TL1A exacerbates symptoms in the IL-23-induced murine psoriasis model. Mouse ears were intradermally injected with PBS, IL-23 alone, or the combination of IL-23 and TL1A for 4 consecutive days from days 0 to 3. (A) Thickness of ears was monitored (n = 4). Swelling was calculated as changes in thickness before the treatments. (B–E) H&E staining sections were prepared on day 4. (B) Representative view with low magnification. Scale bar, 100 μm. (C) Epidermal layers of keratinocytes and epidermal and dermal thicknesses were measured (n = 6). (D) Magnified view of the epidermis. Scale bar, 50 μm. (E) Number of microabscesses per section (n = 6). nd, not detected. (F) Immunohistochemical analysis. Scale bar, 25 μm (top), 50 μm (middle), and 100 μm (bottom). (G) PCNA⁺ and Gr1⁺ cells were counted in epidermal and dermal areas, respectively (n = 6). Cumulative results from two (A) and three (C, E, G) independent experiments. Representative data of three independent experiments (B, D, F). Error bars, mean ± SE. *P < 0.05; **P < 0.01; ***P < 0.001.

Figure 5

Involvement of TL1A-mediated γδT-cell activation in early psoriasis. Mouse ears were intradermally injected with indicated cytokines.

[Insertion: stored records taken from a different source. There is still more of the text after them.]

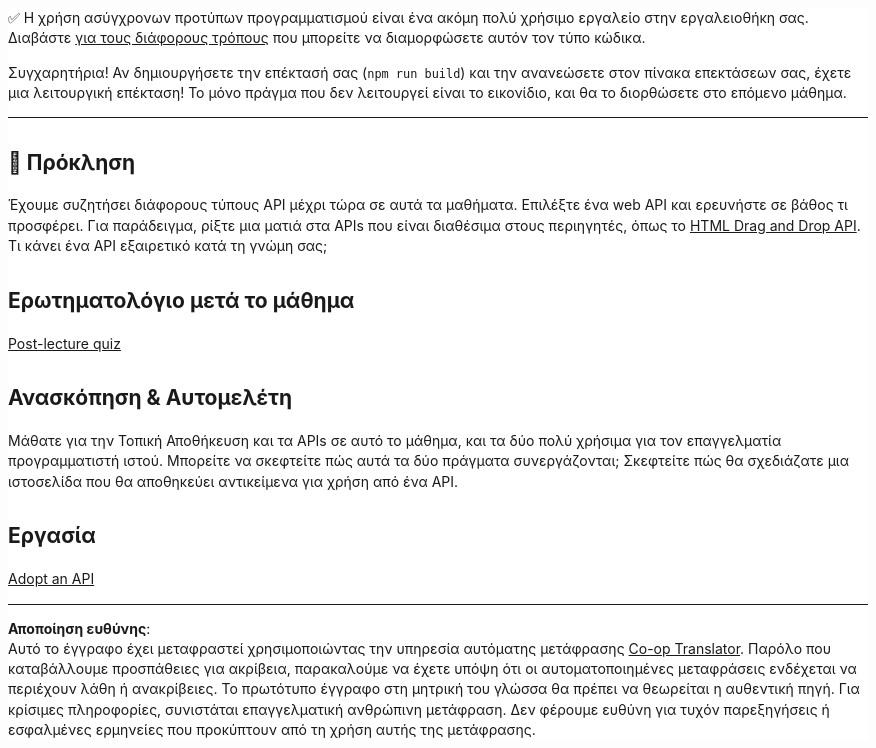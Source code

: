 ✅ Η χρήση ασύγχρονων προτύπων προγραμματισμού είναι ένα ακόμη πολύ χρήσιμο εργαλείο στην εργαλειοθήκη σας. Διαβάστε [για τους διάφορους τρόπους](https://developer.mozilla.org/docs/Web/JavaScript/Reference/Statements/async_function) που μπορείτε να διαμορφώσετε αυτόν τον τύπο κώδικα.

Συγχαρητήρια! Αν δημιουργήσετε την επέκτασή σας (`npm run build`) και την ανανεώσετε στον πίνακα επεκτάσεων σας, έχετε μια λειτουργική επέκταση! Το μόνο πράγμα που δεν λειτουργεί είναι το εικονίδιο, και θα το διορθώσετε στο επόμενο μάθημα.

---

## 🚀 Πρόκληση

Έχουμε συζητήσει διάφορους τύπους API μέχρι τώρα σε αυτά τα μαθήματα. Επιλέξτε ένα web API και ερευνήστε σε βάθος τι προσφέρει. Για παράδειγμα, ρίξτε μια ματιά στα APIs που είναι διαθέσιμα στους περιηγητές, όπως το [HTML Drag and Drop API](https://developer.mozilla.org/docs/Web/API/HTML_Drag_and_Drop_API). Τι κάνει ένα API εξαιρετικό κατά τη γνώμη σας;

## Ερωτηματολόγιο μετά το μάθημα

[Post-lecture quiz](https://ashy-river-0debb7803.1.azurestaticapps.net/quiz/26)

## Ανασκόπηση & Αυτομελέτη

Μάθατε για την Τοπική Αποθήκευση και τα APIs σε αυτό το μάθημα, και τα δύο πολύ χρήσιμα για τον επαγγελματία προγραμματιστή ιστού. Μπορείτε να σκεφτείτε πώς αυτά τα δύο πράγματα συνεργάζονται; Σκεφτείτε πώς θα σχεδιάζατε μια ιστοσελίδα που θα αποθηκεύει αντικείμενα για χρήση από ένα API.

## Εργασία

[Adopt an API](assignment.md)

---

**Αποποίηση ευθύνης**:  
Αυτό το έγγραφο έχει μεταφραστεί χρησιμοποιώντας την υπηρεσία αυτόματης μετάφρασης [Co-op Translator](https://github.com/Azure/co-op-translator). Παρόλο που καταβάλλουμε προσπάθειες για ακρίβεια, παρακαλούμε να έχετε υπόψη ότι οι αυτοματοποιημένες μεταφράσεις ενδέχεται να περιέχουν λάθη ή ανακρίβειες. Το πρωτότυπο έγγραφο στη μητρική του γλώσσα θα πρέπει να θεωρείται η αυθεντική πηγή. Για κρίσιμες πληροφορίες, συνιστάται επαγγελματική ανθρώπινη μετάφραση. Δεν φέρουμε ευθύνη για τυχόν παρεξηγήσεις ή εσφαλμένες ερμηνείες που προκύπτουν από τη χρήση αυτής της μετάφρασης.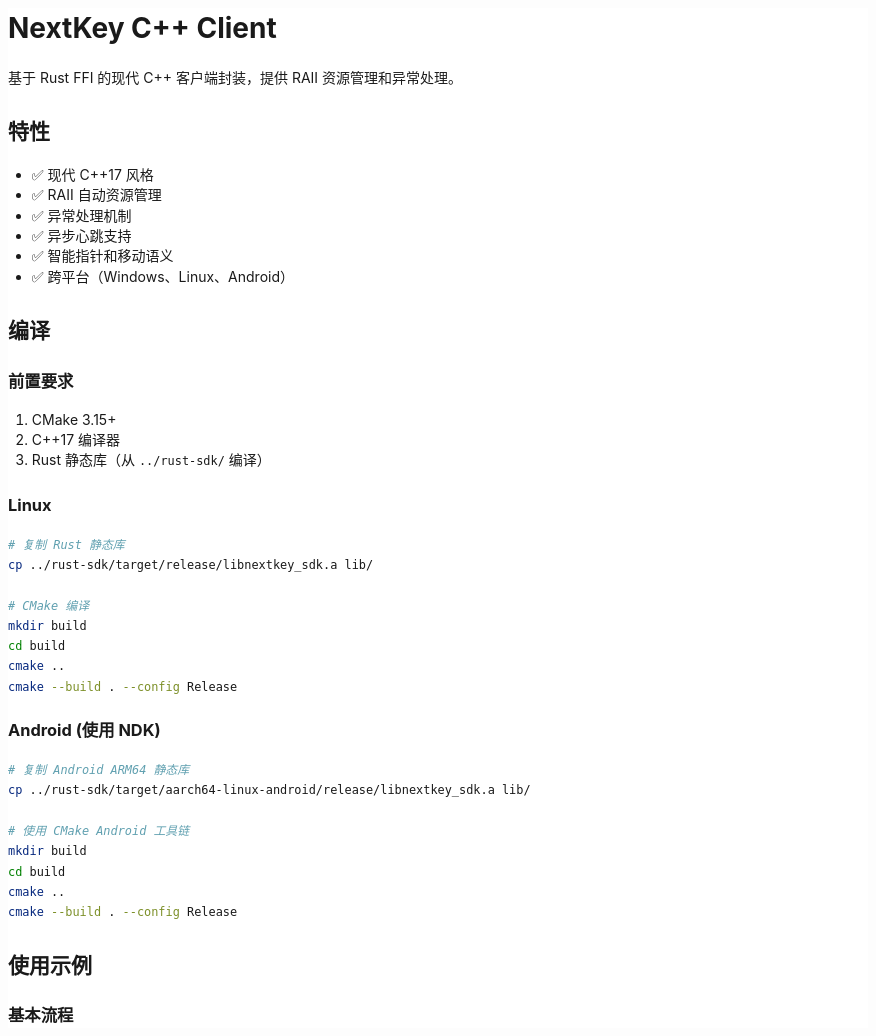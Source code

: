 # NextKey C++ Client

基于 Rust FFI 的现代 C++ 客户端封装，提供 RAII 资源管理和异常处理。

## 特性

- ✅ 现代 C++17 风格
- ✅ RAII 自动资源管理
- ✅ 异常处理机制
- ✅ 异步心跳支持
- ✅ 智能指针和移动语义
- ✅ 跨平台（Windows、Linux、Android）

## 编译

### 前置要求

1. CMake 3.15+
2. C++17 编译器
3. Rust 静态库（从 `../rust-sdk/` 编译）

### Linux

```bash
# 复制 Rust 静态库
cp ../rust-sdk/target/release/libnextkey_sdk.a lib/

# CMake 编译
mkdir build
cd build
cmake ..
cmake --build . --config Release
```

### Android (使用 NDK)

```bash
# 复制 Android ARM64 静态库
cp ../rust-sdk/target/aarch64-linux-android/release/libnextkey_sdk.a lib/

# 使用 CMake Android 工具链
mkdir build
cd build
cmake ..
cmake --build . --config Release
```

## 使用示例

### 基本流程
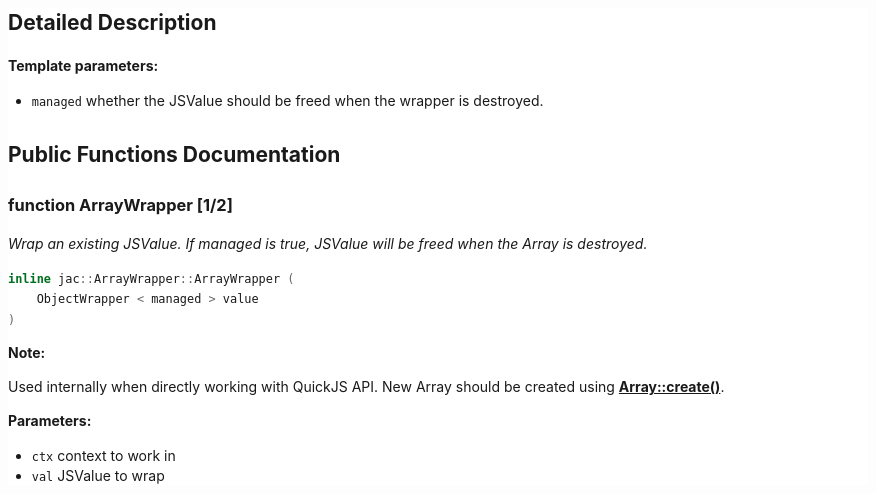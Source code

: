 






















## Detailed Description




**Template parameters:**


* `managed` whether the JSValue should be freed when the wrapper is destroyed. 




    
## Public Functions Documentation




### function ArrayWrapper [1/2]

_Wrap an existing JSValue. If managed is true, JSValue will be freed when the Array is destroyed._ 
```C++
inline jac::ArrayWrapper::ArrayWrapper (
    ObjectWrapper < managed > value
) 
```





**Note:**

Used internally when directly working with QuickJS API. New Array should be created using [**Array::create()**](classjac_1_1ArrayWrapper.md#function-create).




**Parameters:**


* `ctx` context to work in 
* `val` JSValue to wrap 




        
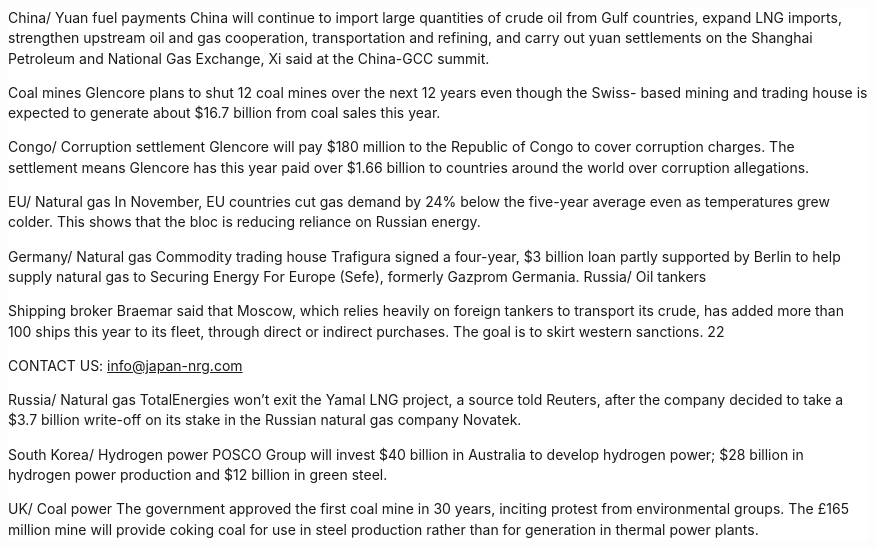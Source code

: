 China/ Yuan fuel payments
China will continue to import large quantities of crude oil from Gulf countries, expand
LNG imports, strengthen upstream oil and gas cooperation, transportation and
refining, and carry out yuan settlements on the Shanghai Petroleum and National Gas
Exchange, Xi said at the China-GCC summit.

Coal mines
Glencore plans to shut 12 coal mines over the next 12 years even though the Swiss-
based mining and trading house is expected to generate about $16.7 billion from coal
sales this year.

Congo/ Corruption settlement
Glencore will pay $180 million to the Republic of Congo to cover corruption charges.
The settlement means Glencore has this year paid over $1.66 billion to countries
around the world over corruption allegations.

EU/ Natural gas
In November, EU countries cut gas demand by 24% below the five-year average even
as temperatures grew colder. This shows that the bloc is reducing reliance on Russian
energy.

Germany/ Natural gas
Commodity trading house Trafigura signed a four-year, $3 billion loan partly
supported by Berlin to help supply natural gas to Securing Energy For Europe (Sefe),
formerly Gazprom Germania.
Russia/ Oil tankers

Shipping broker Braemar said that Moscow, which relies heavily on foreign tankers to
transport its crude, has added more than 100 ships this year to its fleet, through direct
or indirect purchases. The goal is to skirt western sanctions.
22


CONTACT  US: info@japan-nrg.com

Russia/ Natural gas
TotalEnergies won’t exit the Yamal LNG project, a source told Reuters, after the
company decided to take a $3.7 billion write-off on its stake in the Russian natural gas
company Novatek.

South Korea/ Hydrogen power
POSCO Group will invest $40 billion in Australia to develop hydrogen power; $28
billion in hydrogen power production and $12 billion in green steel.

UK/ Coal power
The government approved the first coal mine in 30 years, inciting protest from
environmental groups. The £165 million mine will provide coking coal for use in steel
production rather than for generation in thermal power plants.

One day later, ears were harvested. (A–D) Single-cell suspensions were prepared for flow cytometry analysis (n = 7). (A, B) Frequencies of cytokine-producing cells in the CD45⁺ gate. (C, D) IL-17⁺ and IL-22⁺ lymphocytes were analyzed for CD3 and γδTCR expression. (E–G) Comparison of wild-type and Tcrd-knockout mice. (E) Ear thickness was measured before and a day after the treatments (n = 4–5). (F, G) Histological analysis of H&E sections. (F) Representative views from mice injected with IL-23 plus TL1A. Scale bar, 50 μm. (G) Epidermal layers and epidermal and dermal thicknesses (n = 4–5). (H) Ear samples were subjected to qPCR analysis (n = 4–6). mRNA expression is shown relative to the average values in wild-type mice injected with IL-23 alone defined as 1. Representative of two (F) and four (A, C) independent experiments. Accumulated from two (E, G, H) and four (B, D) independent experiments. Error bars, mean ± SE. *P < 0.05; **P < 0.01; ***P < 0.001; ns, not significant.